Designing Restaurant Hiring Workflows by Team
To begin designing or conceptualizing a new workflow for recruiting, it is helpful to think about the process in steps, from start to finish. At CareerPlug we see the following stages as the logical progression of a basic hiring process:
Attract
When it comes to attracting talent for various restaurant roles, consider where your ideal talent will find information about your open position. In the food-service industry, some of the best hourly hires are already your customers – showcasing your openings in-store, detailing an easy way to apply online, and encouraging your employees to refer their friends are all great tactics for building your talent pool. For attracting experienced managers or cooks, posting free to Indeed.com or even considering a sponsored posting on Indeed will put your job in front of qualified job-seekers immediately.
Prequalify
Once you’ve received applications, gauge the interest and skill level of the applicants by reviewing resumes and and filtering by responses to prescreen questions. One customization that may apply here is to rely on prescreen questions to filter out many applicants to a low level position, while reviewing most applicants to the management positions to identify if there are any good candidates for other roles at your restaurant, even if they aren’t a perfect fit for the one they applied for. Another key customization at this step would be to fast track the clearly qualified candidates to an immediate interview to get ahead of any competitors the candidate may have also applied to.
Assess
When it comes to evaluating applicants, we encourage our restaurant partners to send applicants personality and cognitive assessments to measure candidates on the criteria that is most important to their success in the role and their fit in your restaurant’s culture. Using candidate assessments will reveal insights beyond the resume and empower you to continue into the interview process with data and confidence. Savvy restateurs will evaluate candidate assessment scores against assessment scores of their current top performers, by role, to identify clear matches on culture fit, work ethic, and integrity. For instance, if you are hiring an additional front of house manager, and you already employ a stellar front of house manager, ask her to take the assessment so you can benchmark her leadership traits and have a basis for evaluating the strengths and weaknesses of the new hire candidates. Obviously, no two employees are the same, so identifying the personality and cognitive traits that are most important to success in the role will be critical for clear evaluation.
Interview
After you’ve received assessment scores back from your applicants, scheduling an initial phone screen is the next step in a lean hiring process. A quick phone screen can reveal many of the intangible and less quantifiable insights about the applicant, and it saves time for both parties.

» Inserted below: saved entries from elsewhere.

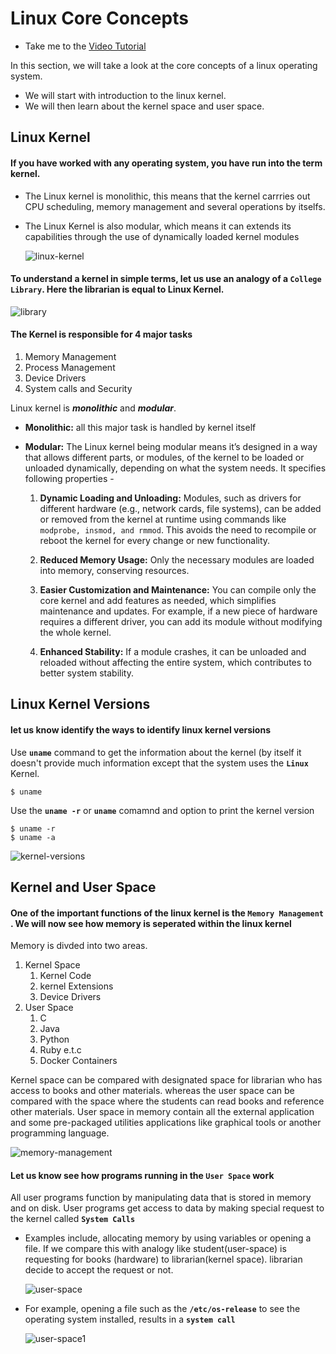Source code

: # Linux Core Concepts

- Take me to the [Video Tutorial](https://kodekloud.com/topic/linux-kernel/)

In this section, we will take a look at the core concepts of a linux operating system.
- We will start with introduction to the linux kernel.
- We will then learn about the kernel space and user space.

## Linux Kernel

#### If you have worked with any operating system, you have run into the term kernel. 

- The Linux kernel is monolithic, this means that the kernel carrries out CPU scheduling, memory management and several operations by itselfs. 
- The Linux Kernel is also modular, which means it can extends its capabilities through the use of dynamically loaded kernel modules

  ![linux-kernel](../../images/linux-kernel.PNG)

#### To understand a kernel in simple terms, let us use an analogy of a **`College Library`**. Here the librarian is equal to Linux Kernel.

![library](../../images/library.PNG)

#### The Kernel is responsible for 4 major tasks

1. Memory Management
1. Process Management
1. Device Drivers
1. System calls and Security

Linux kernel is _**monolithic**_ and **_modular_**.

- **Monolithic:** all this major task is handled by kernel itself
- **Modular:** The Linux kernel being modular means it’s designed in a way that allows different parts, or modules, of the kernel to be loaded or unloaded dynamically, depending on what the system needs. It specifies following properties -

  1. **Dynamic Loading and Unloading:** Modules, such as drivers for different hardware (e.g., network cards, file systems), can be added or removed from the kernel at runtime using commands like `modprobe, insmod, and rmmod`. This avoids the need to recompile or reboot the kernel for every change or new functionality.

  2. **Reduced Memory Usage:** Only the necessary modules are loaded into memory, conserving resources. 

  3. **Easier Customization and Maintenance:** You can compile only the core kernel and add features as needed, which simplifies maintenance and updates. For example, if a new piece of hardware requires a different driver, you can add its module without modifying the whole kernel.

  4. **Enhanced Stability:** If a module crashes, it can be unloaded and reloaded without affecting the entire system, which contributes to better system stability.

## Linux Kernel Versions

#### let us know identify the ways to identify linux kernel versions

Use **`uname`** command to get the information about the kernel (by itself it doesn't provide much information except that the system uses the **`Linux`** Kernel.
```
$ uname
```

Use the **`uname -r`** or **`uname`** comamnd and option to print the kernel version
```
$ uname -r
$ uname -a
```
   ![kernel-versions](../../images/kernel-versions.PNG)

## Kernel and User Space

#### One of the important functions of the linux kernel is the **`Memory Management`** . We will now see how memory is seperated within the linux kernel

Memory is divded into two areas.
1. Kernel Space
   1. Kernel Code
   1. kernel Extensions
   1. Device Drivers
1. User Space
   1. C
   1. Java
   1. Python
   1. Ruby e.t.c
   1. Docker Containers

Kernel space can be compared with designated space for librarian who has access to books and other materials.
whereas the user space can be compared with the space where the students can read books and reference other materials. User space in memory contain all the external application and some pre-packaged utilities applications like graphical tools or another programming language. 

![memory-management](../../images/memory-management.PNG)

#### Let us know see how programs running in the `User Space` work

All user programs function by manipulating data that is stored in memory and on disk. User programs get access to data by making special request to the kernel called **`System Calls`**
- Examples include, allocating memory by using variables or opening a file. If we compare this with analogy like student(user-space) is requesting for books (hardware) to librarian(kernel space). librarian decide to accept the request or not.


  ![user-space](../../images/user-space.PNG)

- For example, opening a file such as the **`/etc/os-release`** to see the operating system installed, results in a **`system call`**

  ![user-space1](../../images/user-space1.PNG)


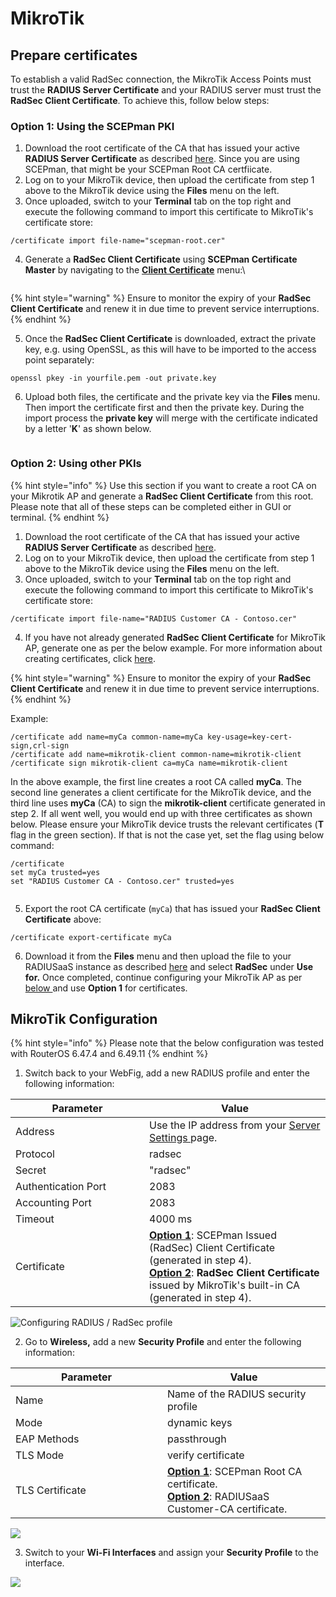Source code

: # MikroTik

## Prepare certificates

To establish a valid RadSec connection, the MikroTik Access Points must trust the **RADIUS Server Certificate** and your RADIUS server must trust the **RadSec Client Certificate**.  To achieve this, follow below steps:

### Option 1: Using the SCEPman PKI

1. Download the root certificate of the CA that has issued your active **RADIUS Server Certificate** as described [here](../../../admin-portal/settings/settings-server.md#download). Since you are using SCEPman, that might be your SCEPman Root CA certfiicate.
2. Log on to your MikroTik device, then upload the certificate from step 1 above to the MikroTik device using the **Files** menu on the left.
3. Once uploaded, switch to your **Terminal** tab on the top right and execute the following command to import this certificate to MikroTik's certificate store:

```
/certificate import file-name="scepman-root.cer"
```

4.  Generate a **RadSec Client Certificate** using **SCEPman Certificate Master** by navigating to the [**Client Certificate**](https://docs.scepman.com/certificate-deployment/certificate-master/client-certificate-pkcs-12) menu:\


    <figure><img src="../../../.gitbook/assets/image (21).png" alt=""><figcaption></figcaption></figure>

{% hint style="warning" %}
Ensure to monitor the expiry of your **RadSec Client Certificate** and renew it in due time to prevent service interruptions.
{% endhint %}

5. Once the **RadSec Client Certificate** is downloaded, extract the private key, e.g. using OpenSSL, as this will have to be imported to the access point separately:&#x20;

```
openssl pkey -in yourfile.pem -out private.key
```

6. Upload both files, the certificate and the private key via the **Files** menu. Then import the certificate first and then the private key. During the import process the **private key** will merge with the certificate indicated by a letter '**K**' as shown below.&#x20;

<figure><img src="../../../.gitbook/assets/image (3) (1).png" alt=""><figcaption></figcaption></figure>

### Option 2: Using other PKIs

{% hint style="info" %}
Use this section if you want to create a root CA on your Mikrotik AP and generate a **RadSec Client Certificate** from this root. Please note that all of these steps can be completed either in GUI or terminal.
{% endhint %}

1. Download the root certificate of the CA that has issued your active **RADIUS Server Certificate** as described [here](../../../admin-portal/settings/settings-server.md#download).
2. Log on to your MikroTik device, then upload the certificate from step 1 above to the MikroTik device using the **Files** menu on the left.
3. Once uploaded, switch to your **Terminal** tab on the top right and execute the following command to import this certificate to MikroTik's certificate store:

```
/certificate import file-name="RADIUS Customer CA - Contoso.cer"
```

4. If you have not already generated **RadSec Client Certificate** for MikroTik AP, generate one as per the below example. For more information about creating certificates, click [here](https://wiki.mikrotik.com/wiki/Manual:Create_Certificates).&#x20;

{% hint style="warning" %}
Ensure to monitor the expiry of your **RadSec Client Certificate** and renew it in due time to prevent service interruptions.
{% endhint %}

Example:&#x20;

```
/certificate add name=myCa common-name=myCa key-usage=key-cert-sign,crl-sign
/certificate add name=mikrotik-client common-name=mikrotik-client
/certificate sign mikrotik-client ca=myCa name=mikrotik-client
```

In the above example, the first line creates a root CA called **myCa**. The second line generates a client certificate for the MikroTik device, and the third line uses **myCa** (CA) to sign the **mikrotik-client** certificate generated in step 2. If all went well, you would end up with three certificates as shown below. Please ensure your MikroTik device trusts the relevant certificates (**T** flag in the green section). If that is not the case yet, set the flag using below command:

```
/certificate
set myCa trusted=yes
set "RADIUS Customer CA - Contoso.cer" trusted=yes
```

<figure><img src="../../../../.gitbook/assets/image (344).png" alt=""><figcaption></figcaption></figure>

5. Export the root CA certificate (`myCa`) that has issued your **RadSec Client Certificate** above:

```
/certificate export-certificate myCa
```

6. Download it from the **Files** menu and then upload the file to your RADIUSaaS instance as described [here](../../../admin-portal/settings/trusted-roots.md#add) and select **RadSec** under **Use for.** Once completed, continue configuring your MikroTik AP as per [below ](mikrotik.md#mikrotik-configuration)and use **Option 1** for certificates.

## MikroTik Configuration

{% hint style="info" %}
Please note that the below configuration was tested with RouterOS 6.47.4 and 6.49.11
{% endhint %}

1. Switch back to your WebFig, add a new RADIUS profile and enter the following information:

<table><thead><tr><th width="198">Parameter</th><th>Value</th></tr></thead><tbody><tr><td>Address</td><td>Use the IP address from your <a href="../../../admin-portal/settings/settings-server.md">Server Settings </a>page.</td></tr><tr><td>Protocol</td><td>radsec</td></tr><tr><td>Secret</td><td>"radsec"</td></tr><tr><td>Authentication Port</td><td>2083</td></tr><tr><td>Accounting Port</td><td>2083</td></tr><tr><td>Timeout</td><td>4000 ms</td></tr><tr><td>Certificate</td><td><a href="mikrotik.md#option-1-using-the-scepman-pki"><strong>Option 1</strong></a>: SCEPman Issued (RadSec) Client Certificate (generated in step 4).<br><a href="mikrotik.md#option-2-using-other-cas"><strong>Option 2</strong></a>: <strong>RadSec Client Certificate</strong> issued by MikroTik's built-in CA (generated in step 4).</td></tr></tbody></table>



![Configuring RADIUS / RadSec profile](../../../.gitbook/assets/2024-09-03_14h43_36.png)

2. Go to **Wireless,** add a new **Security Profile** and enter the following information:&#x20;

<table><thead><tr><th width="227">Parameter</th><th>Value</th></tr></thead><tbody><tr><td>Name</td><td>Name of the RADIUS security profile</td></tr><tr><td>Mode</td><td>dynamic keys</td></tr><tr><td>EAP Methods</td><td>passthrough</td></tr><tr><td>TLS Mode</td><td>verify certificate</td></tr><tr><td>TLS Certificate</td><td><a href="mikrotik.md#option-1-using-the-scepman-pki"><strong>Option 1</strong></a>: SCEPman Root CA certificate.<br><a href="mikrotik.md#option-2-using-other-cas"><strong>Option 2</strong></a>: RADIUSaaS Customer-CA certificate.</td></tr></tbody></table>

![](<../../../../.gitbook/assets/image (158).png>)

3. Switch to your **Wi-Fi Interfaces** and assign your **Security Profile** to the interface.

![](<../../../../.gitbook/assets/image (266).png>)
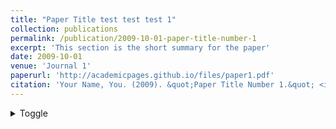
 ```yaml
---
title: "Paper Title test test test 1"
collection: publications
permalink: /publication/2009-10-01-paper-title-number-1
excerpt: 'This section is the short summary for the paper'
date: 2009-10-01
venue: 'Journal 1'
paperurl: 'http://academicpages.github.io/files/paper1.pdf'
citation: 'Your Name, You. (2009). &quot;Paper Title Number 1.&quot; <i>Journal 1</i>. 1(1).'
---
```


<details markdown='1'><summary>Toggle</summary> This is the content inside the toggle.
<!-- <details markdown='1'><summary>Toggle</summary> This is the content inside the toggle. </details> -->

[Download paper here](http://academicpages.github.io/files/paper1.pdf)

Assuming that the candidate passes the phone screen, it’s time to arrange the first face to face interview – for lower level staff, an assessment, phone screen, and interview may be all you need to make a confident, informed hire. However, if you are hiring a manager, you’ll probably want to setup additional interview rounds with other team members to meet and evaluate the candidate, so this process, while customizable, should be consistent every time you hire for that role. Likewise, there may be interview steps that some roles require – for instance, if you want to role play with a waitstaff candidate, build that step into your waitstaff hiring workflow and leave it out of your workflow for kitchen staff. This way, you can ensure that you are building a consistent, repeatable process that leads to predictable hires, every time.
Verify
You have an outstanding, qualified candidate who scored well on the assessments, nailed the interviews, and is available to start immediately – so it’s time to extend an offer, right? Wrong. Too many recruiting horror stories are a result of skipping the verification step, and while it may seem like just a formality, it’s absolutely in the best interest of your restaurant. At a minimum dedicating a step in your restaurant’s hiring process for calling candidate references will help you validate the candidate’s claims about their experience and work history. Sometimes, it yields no surprises, and other times it can be the single most insightful step of your hiring process. Lastly, for some roles, a background check or drug screen may be required, while for others it is not necessary. A fully customizeable process allows you to set protocol by role and even facilitates reference checks with consistent guides, in case you want to delegate that task to hiring managers.
Offer
After you feel confident in a new hire and have verified that they are the right person for the role, extending an offer is the next step. A restaurant owner may want to configure standardized compensation for entry-level positions while leaving pay for management roles a bit more open. This is part of creating a repeatable process and equipping hiring managers with standard offer letter templates not only ensures consistency, it saves overhead time and costs. Taking a few minutes to configure templates for each hiring workflow can empower managers to extend offers to top candidates with ease and confidence.
Hire & Onboard
Pending offer acceptance, the final step is hiring and onboarding the new employee, and having an approved document checklist is the part of any onboarding process. With a truly paperless onboarding process, a restaurant owner can ensure compliance and streamline employee onboarding by configuring which forms need to be completed for part-time, full-time, and management (I-9, W-4, direct deposit, benefits, any custom forms, etc). This is typically a clunky, time-consuming, and error-prone process, but with a small time investment from the restaurant owner or HR manager, it can actually set a precedent of professionalism and consistency for all new employees.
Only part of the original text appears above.